Rick and others here have previously said what I am saying. That the factory setup is too sensitive.
In my experience this is always the case with factory tunes. They tend to be on the safe side of knock, pulling timing at the very first time.
Just my experience and my observations. You don't have to agree with them...
You can adjust the amount of timing it pulls, but you are not adjusting that.
What you are messing with is the ECU's definition of knock.
The maps you are changing are not timing pull or amount to pull. The maps you are changing tell the ECU whether knock has occurred in a cylinder or not.
Either the flame front propagates through the cylinder uniformly or it doesn't.
If you want to modify how the ECU reacts to detected knock, then you are tuning the wrong maps! This is my point from the start.

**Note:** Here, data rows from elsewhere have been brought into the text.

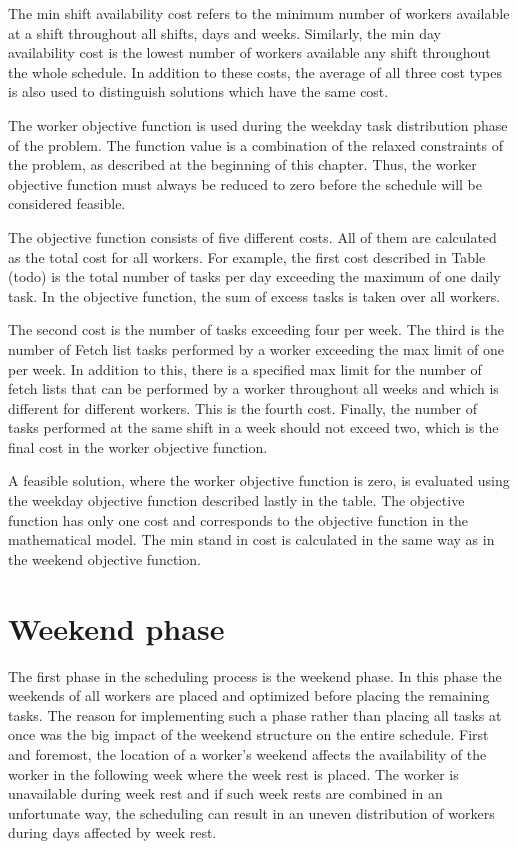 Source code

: The min shift availability cost refers to the minimum number of workers available at a shift throughout all shifts, days and weeks. Similarly, the min day availability cost is the lowest number of workers available any shift throughout the whole schedule. In addition to these costs, the average of all three cost types is also used to distinguish solutions which have the same cost.

The worker objective function is used during the weekday task distribution phase of the problem. The function value is a combination of the relaxed constraints of the problem, as described at the beginning of this chapter. Thus, the worker objective function must always be reduced to zero before the schedule will be considered feasible.

The objective function consists of five different costs. All of them are calculated as the total cost for all workers. For example, the first cost described in Table (todo) is the total number of tasks per day exceeding the maximum of one daily task. In the objective function, the sum of excess tasks is taken over all workers.

The second cost is the number of tasks exceeding four per week. The third is the number of Fetch list tasks performed by a worker exceeding the max limit of one per week. In addition to this, there is a specified max limit for the number of fetch lists that can be performed by a worker throughout all weeks and which is different for different workers. This is the fourth cost. Finally, the number of tasks performed at the same shift in a week should not exceed two, which is the final cost in the worker objective function.

A feasible solution, where the worker objective function is zero, is evaluated using the weekday objective function described lastly in the table. The objective function has only one cost and corresponds to the objective function in the mathematical model. The min stand in cost is calculated in the same way as in the weekend objective function.

\section{Weekend phase}

The first phase in the scheduling process is the weekend phase. In this phase the weekends of all workers are placed and optimized before placing the remaining tasks. The reason for implementing such a phase rather than placing all tasks at once was the big impact of the weekend structure on the entire schedule. First and foremost, the location of a worker's weekend affects the availability of the worker in the following week where the week rest is placed. The worker is unavailable during week rest and if such week rests are combined in an unfortunate way, the scheduling can result in an uneven distribution of workers during days affected by week rest.

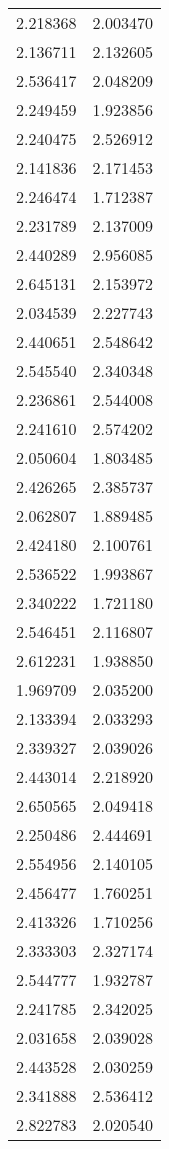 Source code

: \begin{longtable}[c]{ll}
    2.218368 & 2.003470 \\
    2.136711 & 2.132605 \\
    2.536417 & 2.048209 \\
    2.249459 & 1.923856 \\
    2.240475 & 2.526912 \\
    2.141836 & 2.171453 \\
    2.246474 & 1.712387 \\
    2.231789 & 2.137009 \\
    2.440289 & 2.956085 \\
    2.645131 & 2.153972 \\
    2.034539 & 2.227743 \\
    2.440651 & 2.548642 \\
    2.545540 & 2.340348 \\
    2.236861 & 2.544008 \\
    2.241610 & 2.574202 \\
    2.050604 & 1.803485 \\
    2.426265 & 2.385737 \\
    2.062807 & 1.889485 \\
    2.424180 & 2.100761 \\
    2.536522 & 1.993867 \\
    2.340222 & 1.721180 \\
    2.546451 & 2.116807 \\
    2.612231 & 1.938850 \\
    1.969709 & 2.035200 \\
    2.133394 & 2.033293 \\
    2.339327 & 2.039026 \\
    2.443014 & 2.218920 \\
    2.650565 & 2.049418 \\
    2.250486 & 2.444691 \\
    2.554956 & 2.140105 \\
    2.456477 & 1.760251 \\
    2.413326 & 1.710256 \\
    2.333303 & 2.327174 \\
    2.544777 & 1.932787 \\
    2.241785 & 2.342025 \\
    2.031658 & 2.039028 \\
    2.443528 & 2.030259 \\
    2.341888 & 2.536412 \\
    2.822783 & 2.020540 \\

\end{longtable}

I don't see how it's possible to dial in these maps cautiously or not cautiously - the OEM has pressure transducers hooked up to each cylinder, and they can exactly see when a spike occurs, and this is what they calibrate them to. If a reasonably sized spike occurs you are probably not going to make more power, because the peak is likely going to be before TDC.
But let me ask this. Who here has put set cans or sensors on the engine and compared the factory knock tune to audible knock that they could detect? Its one thing to say leave it stock and dong mess with it... but its entirely different to say that based on testing and data.
I've done this plenty of times on many different engines. And there are different factory calibrations as well.
I have experienced sometimes that the ECU detects knock when none is present, but that is usually on tunes where the engine block is not even the same...
I think what you want to tune in your case is the way it reacts to knock, not how it detects knock.
KFKEF are coefficients which basically tell the maximum permissible deviation from the base levels. The only right way to tune those is with in-cylinder pressure transducers.
You can do headphones and a multiplicative addition in a pinch, but I would not touch those until you verify that the ECU is seeing knock where there is none.
Look at the KRRA module, specifically KRFKN/KRFKLN, which tells how much to retard on a single knock event, as well as KRVFN/KRLVFN/KRVFSN, which is the speed at which the ignition angle is phased back in.
You can try to reduce the amount if pulls right off the bat, but if the amount you pull is not enough the first time, and you end up pulling more the 2nd time, you will lose power. As the cylinder heats up more and more due to knocking combustion, the fuel will be more and more prone to detonation.